Required action → Copy every record that follows, word for word.

[Records drawn from a dataset]
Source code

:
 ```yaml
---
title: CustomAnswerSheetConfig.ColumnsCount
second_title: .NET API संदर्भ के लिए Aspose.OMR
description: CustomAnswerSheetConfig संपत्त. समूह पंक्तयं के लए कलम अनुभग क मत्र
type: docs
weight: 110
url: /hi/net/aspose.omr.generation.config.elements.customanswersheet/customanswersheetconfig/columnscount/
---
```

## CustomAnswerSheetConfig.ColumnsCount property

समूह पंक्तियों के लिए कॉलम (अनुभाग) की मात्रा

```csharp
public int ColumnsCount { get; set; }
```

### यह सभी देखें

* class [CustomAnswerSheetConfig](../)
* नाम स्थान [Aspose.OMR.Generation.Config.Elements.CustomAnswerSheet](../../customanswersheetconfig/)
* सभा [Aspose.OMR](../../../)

Your response →
Source code

:
 ```yaml
---
title: CustomAnswerSheetConfig.ColumnsCount
second_title: .NET API संदर्भ के लिए Aspose.OMR
description: CustomAnswerSheetConfig संपत्त. समूह पंक्तयं के लए कलम अनुभग क मत्र
type: docs
weight: 110
url: /hi/net/aspose.omr.generation.config.elements.customanswersheet/customanswersheetconfig/columnscount/
---
```

## CustomAnswerSheetConfig.ColumnsCount property

समूह पंक्तियों के लिए कॉलम (अनुभाग) की मात्रा

```csharp
public int ColumnsCount { get; set; }
```

### यह सभी देखें

* class [CustomAnswerSheetConfig](../)
* नाम स्थान [Aspose.OMR.Generation.Config.Elements.CustomAnswerSheet](../../customanswersheetconfig/)
* सभा [Aspose.OMR](../../../)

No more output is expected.